Rhenium oxytetrachloride is an inorganic compound with the chemical formula ReOCl_{4}. It is a dark red solid.

== Structure ==
Infrared and magnetic data indicate square pyramidal geometry.

== Preparation ==
Rhenium oxytetrachloride is prepared by reacting rhenium heptoxide with thionyl chloride. Initially a golden-brown complex of perrhenyl chloride with sulfuryl chloride, (ReO_{3}Cl)_{2},SO_{2}Cl_{2} is gradually deposited. Upon prolonged contact, this rhenium(VII) complex redissolves with reduction to rhenium(VI).

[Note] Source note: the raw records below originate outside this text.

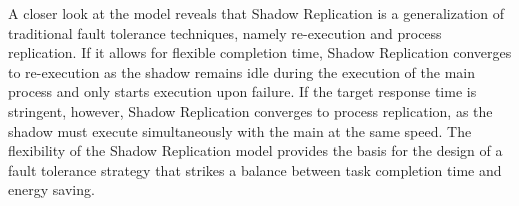 A closer look at the model reveals that Shadow
Replication is a generalization of traditional fault tolerance
techniques, namely re-execution and process replication. If it allows for flexible completion time, 
Shadow Replication converges to re-execution as
the shadow remains idle during the execution of the main process and
only starts execution upon failure. If the target response time is
stringent, however, Shadow Replication converges to process replication,
as the shadow must execute simultaneously with the main at the same
speed. The flexibility of the Shadow Replication model provides the
basis for the design of a fault tolerance strategy that strikes a
balance between task completion time and energy saving. 





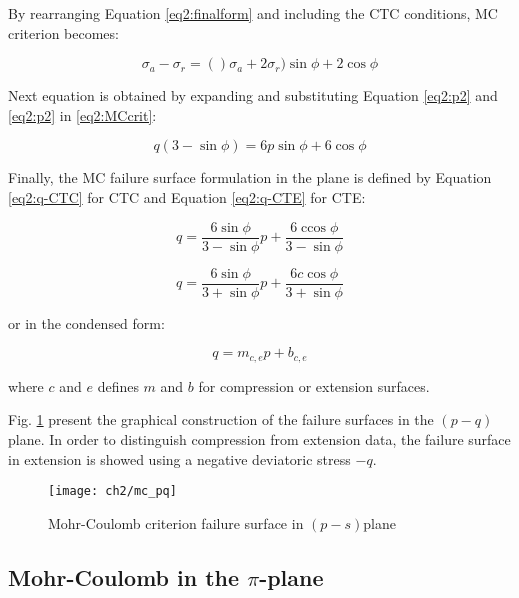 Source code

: By rearranging Equation \ref{eq2:finalform} and including the CTC conditions, MC criterion becomes:

\begin{equation}\label{eq2:MCcrit}
    \sigma_a - \sigma_r = ()\sigma_a+2\sigma_r)\sin \phi + 2 \cos \phi
\end{equation}

Next equation is obtained by expanding and substituting Equation \ref{eq2:p2} and \ref{eq2:p2} in \ref{eq2:MCcrit}: 

\begin{equation}
    q(3-\sin \phi) = 6p \sin \phi + 6 \cos \phi
\end{equation}

Finally, the MC failure surface formulation in the  plane is defined by Equation \ref{eq2:q-CTC} for CTC and Equation \ref{eq2:q-CTE} for CTE:

\begin{equation}\label{eq2:q-CTC}
    q=\frac{6 \sin \phi}{3-\sin \phi} p+\frac{6 \operatorname{ccos} \phi}{3-\sin \phi} 
\end{equation}

\begin{equation}\label{eq2:q-CTE}
    q=\frac{6 \sin \phi}{3+\sin \phi} p+\frac{6 c \cos \phi}{3+\sin \phi}
\end{equation}

or in the condensed form: 

\begin{equation}
    q = m_{c,e} p + b_{c,e}
\end{equation}

where $c$ and $e$  defines $m$ and $b$ for compression or extension surfaces. 

Fig. \ref{fig2:mc_pq} present the graphical construction of the failure surfaces in the  $(p-q)$plane. In order to distinguish compression from extension data, the failure surface in extension is showed using a negative deviatoric stress $-q$. 


\begin{figure}[tb]
    \centering
    \texttt{[image: ch2/mc\_pq]}
    \caption{Mohr-Coulomb criterion failure surface in  $(p-s)$plane}
    \label{fig2:mc_pq}
\end{figure} 

\subsection{Mohr-Coulomb in the \texorpdfstring{$\pi$}{pi}-plane}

On vacuum evaporation of the thionyl chloride supernatant, or of the final solution after redissolution of the complex, the dark red rhenium oxytetrachloride is obtained.

It can also be prepared by heating rhenium pentachloride and dry oxygen in a sealed vessel at 180 °C. Direct chlorination results in an impure product.

Rhenium oxytetrachloride is formed quantitatively by heating rhenium metal in sulfuryl chloride at 300 °C.

== Reactions ==
Upon reaction with pyridine, an oxotrichlorobispyridinerhenium(V) complex is formed.